Mainstream financial planning focuses on anxiety-inducing “probability of success” calculations, as if we all lived in a gambling simulation. They even call it a “Monte Carlo” simulation and if that isn’t a ‘tell’, I don’t know what is.

As if life were a game of chance. But it’s not. We all get one shot at this, so let’s not screw it up.

When presented with a “probability of success” of say 85%, I’m asking, “What about the other 15%?”

That’s how we plan: The 85% successes will take care of themselves. We need to build a plan for the 15% of the ‘real life’ outcomes that fail.

We live in the real world. Instead of asking and answering, “Am I going to run out of money?” we’re asking and answering “How much can I safely spend right now?”

An analogy:

Think of traditional retirement planning like a standard car speedometer. It tells you how fast you’re going, but not how to drive through a storm.

We’re like a smart, variable-speed cruise control. We continuously map out the terrain ahead—taking into account your current age, the exact mix of your accounts, inflation, and tax laws—to calculate your safe cruising speed.

We call this speed your Spending Capacity (or your monthly retirement paycheck).

Mainstream planning only worries about the risk of overspending (running out of money).
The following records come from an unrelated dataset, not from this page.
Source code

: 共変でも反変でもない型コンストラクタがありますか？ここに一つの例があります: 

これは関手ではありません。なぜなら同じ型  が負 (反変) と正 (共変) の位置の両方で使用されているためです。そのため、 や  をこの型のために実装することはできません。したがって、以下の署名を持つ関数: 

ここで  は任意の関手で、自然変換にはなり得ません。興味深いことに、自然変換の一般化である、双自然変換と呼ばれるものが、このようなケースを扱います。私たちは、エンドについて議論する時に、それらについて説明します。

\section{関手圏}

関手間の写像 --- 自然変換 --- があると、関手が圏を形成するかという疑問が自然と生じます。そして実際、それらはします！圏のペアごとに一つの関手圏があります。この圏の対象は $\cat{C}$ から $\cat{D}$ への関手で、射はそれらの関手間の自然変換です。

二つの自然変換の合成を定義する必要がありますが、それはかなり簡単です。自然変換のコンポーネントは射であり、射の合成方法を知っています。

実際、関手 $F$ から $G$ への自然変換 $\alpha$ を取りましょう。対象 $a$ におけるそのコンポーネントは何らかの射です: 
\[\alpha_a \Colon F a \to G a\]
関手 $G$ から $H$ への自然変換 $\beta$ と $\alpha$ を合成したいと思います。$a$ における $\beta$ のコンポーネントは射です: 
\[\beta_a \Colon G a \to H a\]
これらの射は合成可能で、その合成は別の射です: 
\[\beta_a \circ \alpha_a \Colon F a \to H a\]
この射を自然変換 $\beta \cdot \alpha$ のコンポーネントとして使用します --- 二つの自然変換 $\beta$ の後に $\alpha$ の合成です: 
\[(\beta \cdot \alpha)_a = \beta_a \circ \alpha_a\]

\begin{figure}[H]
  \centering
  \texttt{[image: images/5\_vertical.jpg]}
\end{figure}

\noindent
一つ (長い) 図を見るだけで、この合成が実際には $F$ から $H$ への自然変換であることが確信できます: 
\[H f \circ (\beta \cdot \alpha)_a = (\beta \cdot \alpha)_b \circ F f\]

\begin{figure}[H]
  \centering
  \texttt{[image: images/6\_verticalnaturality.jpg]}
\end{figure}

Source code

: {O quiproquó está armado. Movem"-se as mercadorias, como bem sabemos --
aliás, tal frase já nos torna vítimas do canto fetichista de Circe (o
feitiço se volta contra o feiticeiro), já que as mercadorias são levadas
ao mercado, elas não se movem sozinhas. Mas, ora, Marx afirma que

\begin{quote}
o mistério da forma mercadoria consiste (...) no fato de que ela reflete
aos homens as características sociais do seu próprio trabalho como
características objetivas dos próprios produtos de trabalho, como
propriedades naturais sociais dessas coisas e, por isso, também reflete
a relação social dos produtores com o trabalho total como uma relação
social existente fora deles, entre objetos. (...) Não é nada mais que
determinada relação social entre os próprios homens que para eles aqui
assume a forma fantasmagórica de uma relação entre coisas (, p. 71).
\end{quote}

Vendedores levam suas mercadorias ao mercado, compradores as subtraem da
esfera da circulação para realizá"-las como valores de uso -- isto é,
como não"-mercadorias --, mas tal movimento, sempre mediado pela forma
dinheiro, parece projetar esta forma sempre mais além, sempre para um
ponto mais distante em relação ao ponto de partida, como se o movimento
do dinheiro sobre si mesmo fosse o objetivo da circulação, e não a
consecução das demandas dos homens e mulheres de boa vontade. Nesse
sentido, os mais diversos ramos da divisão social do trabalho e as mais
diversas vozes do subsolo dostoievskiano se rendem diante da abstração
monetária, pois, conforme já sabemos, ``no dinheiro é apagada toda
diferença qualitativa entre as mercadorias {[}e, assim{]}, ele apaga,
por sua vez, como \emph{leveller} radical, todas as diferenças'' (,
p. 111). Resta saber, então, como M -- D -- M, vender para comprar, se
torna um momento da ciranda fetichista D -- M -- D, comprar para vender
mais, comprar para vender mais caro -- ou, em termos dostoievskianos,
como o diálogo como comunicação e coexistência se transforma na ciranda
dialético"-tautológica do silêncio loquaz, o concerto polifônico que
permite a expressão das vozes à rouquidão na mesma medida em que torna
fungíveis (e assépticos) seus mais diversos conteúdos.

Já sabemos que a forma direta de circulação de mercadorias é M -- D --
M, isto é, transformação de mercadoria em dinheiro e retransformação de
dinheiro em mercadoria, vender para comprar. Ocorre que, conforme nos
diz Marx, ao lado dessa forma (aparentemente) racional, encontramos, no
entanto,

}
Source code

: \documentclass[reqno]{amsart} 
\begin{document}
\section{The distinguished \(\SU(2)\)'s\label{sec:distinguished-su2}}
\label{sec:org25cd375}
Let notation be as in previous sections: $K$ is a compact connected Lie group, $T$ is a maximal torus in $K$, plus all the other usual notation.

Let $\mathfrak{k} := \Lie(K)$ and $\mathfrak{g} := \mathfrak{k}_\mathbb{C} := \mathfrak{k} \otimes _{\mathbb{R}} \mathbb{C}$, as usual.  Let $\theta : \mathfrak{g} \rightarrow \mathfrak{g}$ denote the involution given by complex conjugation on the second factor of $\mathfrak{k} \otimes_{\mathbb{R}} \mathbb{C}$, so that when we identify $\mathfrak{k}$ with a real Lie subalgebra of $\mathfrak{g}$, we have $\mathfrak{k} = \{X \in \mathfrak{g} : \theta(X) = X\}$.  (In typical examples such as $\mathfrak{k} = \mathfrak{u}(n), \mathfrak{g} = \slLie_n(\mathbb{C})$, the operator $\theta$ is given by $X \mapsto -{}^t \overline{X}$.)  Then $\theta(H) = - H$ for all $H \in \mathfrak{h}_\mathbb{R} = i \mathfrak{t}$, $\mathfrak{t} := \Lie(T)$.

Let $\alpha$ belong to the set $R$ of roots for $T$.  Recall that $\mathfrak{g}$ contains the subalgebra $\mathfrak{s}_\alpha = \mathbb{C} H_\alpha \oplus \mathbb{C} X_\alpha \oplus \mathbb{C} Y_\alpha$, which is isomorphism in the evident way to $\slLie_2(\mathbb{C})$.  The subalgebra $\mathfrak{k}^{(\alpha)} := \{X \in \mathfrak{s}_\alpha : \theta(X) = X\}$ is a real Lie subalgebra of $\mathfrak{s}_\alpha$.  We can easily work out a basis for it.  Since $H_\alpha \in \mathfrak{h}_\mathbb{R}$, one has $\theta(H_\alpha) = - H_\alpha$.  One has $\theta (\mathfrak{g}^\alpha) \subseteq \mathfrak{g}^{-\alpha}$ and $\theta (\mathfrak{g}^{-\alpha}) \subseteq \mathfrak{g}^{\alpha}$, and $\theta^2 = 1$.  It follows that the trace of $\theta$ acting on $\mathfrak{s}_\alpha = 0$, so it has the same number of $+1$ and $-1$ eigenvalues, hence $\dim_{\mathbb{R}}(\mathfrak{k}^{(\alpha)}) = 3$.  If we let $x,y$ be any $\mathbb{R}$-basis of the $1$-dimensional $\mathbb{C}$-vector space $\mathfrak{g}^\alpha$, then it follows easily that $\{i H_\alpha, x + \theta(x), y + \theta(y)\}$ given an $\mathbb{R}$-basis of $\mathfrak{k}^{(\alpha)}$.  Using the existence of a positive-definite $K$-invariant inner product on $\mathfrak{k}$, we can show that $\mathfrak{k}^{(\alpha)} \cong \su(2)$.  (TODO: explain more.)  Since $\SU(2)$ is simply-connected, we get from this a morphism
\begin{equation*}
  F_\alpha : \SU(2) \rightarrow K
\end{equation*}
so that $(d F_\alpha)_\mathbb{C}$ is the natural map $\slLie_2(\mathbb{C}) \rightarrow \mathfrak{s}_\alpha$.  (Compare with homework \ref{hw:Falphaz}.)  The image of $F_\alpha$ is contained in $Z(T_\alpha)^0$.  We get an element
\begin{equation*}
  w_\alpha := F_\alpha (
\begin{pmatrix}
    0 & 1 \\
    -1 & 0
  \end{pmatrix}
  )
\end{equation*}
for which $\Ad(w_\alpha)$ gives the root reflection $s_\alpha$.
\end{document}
We cover that, but also introduce the risk of underspending. If you live too conservatively out of fear, you miss out on taking trips and enjoying your hard-earned wealth while you’re healthy.

So, we work with you to set a ‘cruising speed’ in retirement that balances both. We target a safe zone where there’s typically about an 80% chance of underspending (leaving a massive safety cushion) and only about a 20% risk of ever needing to make a downward adjustment.

How Do We Keep You on Track?

Imagine you are driving down a highway. You don’t need a perfectly straight road to stay safe; you just need clear lane markers to tell you when to steer.

In your retirement plan, we monitor your Account Valuation Guidelines. These are the white and yellow lines on the road—your Guardrails.

As long as your portfolio balance stays in the middle of the lane, you don’t change a thing. If you drift too far to either side, we make a gentle adjustment to put you back in the center.

For example, let’s say today your portfolio is worth about $1.4 million, which funds your $8,500 per month “Retirement Paycheck.”

If the stock market does well (we can help with this!) and your portfolio grows to $1.6 million, you hit the upper guardrail. Our systems trigger a ‘prosperity rule’ – giving us the green light to safely raise your spending to $9,000 per month so that you can better enjoy your retirement.

Conversely, if we hit a bad recession and your portfolio drops to $1.1 million, we hit the lower guardrail. Rather than panicking or watching the plan ‘fail’ (that’s the 15% from above), we simply tap the brakes a bit and reduce spending slightly to $7,900 per month to protect your nest egg until the storm passes.

The Difference Between a Financial Plan and a Paperweight

Some guys charge $3,000 or more for AI-generated slop and reiteration that they print out and put in an impressive gold leaf engraved leather binder.

And then it sits and ages, but not like a fine wine. It gets stale fast.

We’re not printing out anything… and we’re certainly not buying leather binders in bulk!

What we do is far less bougie and far more useful. We breath life into your plan by monitoring it every single month.

We automatically reconcile your actual account values, track how inflation is behaving, and adjust your guardrails as you age. If the market drops 15% tomorrow, you don’t need to call me panicking. You can log into your portal and see exactly how far away you are from your lower guardrail.

We replace anxiety with a predictable, stress-tested roadmap.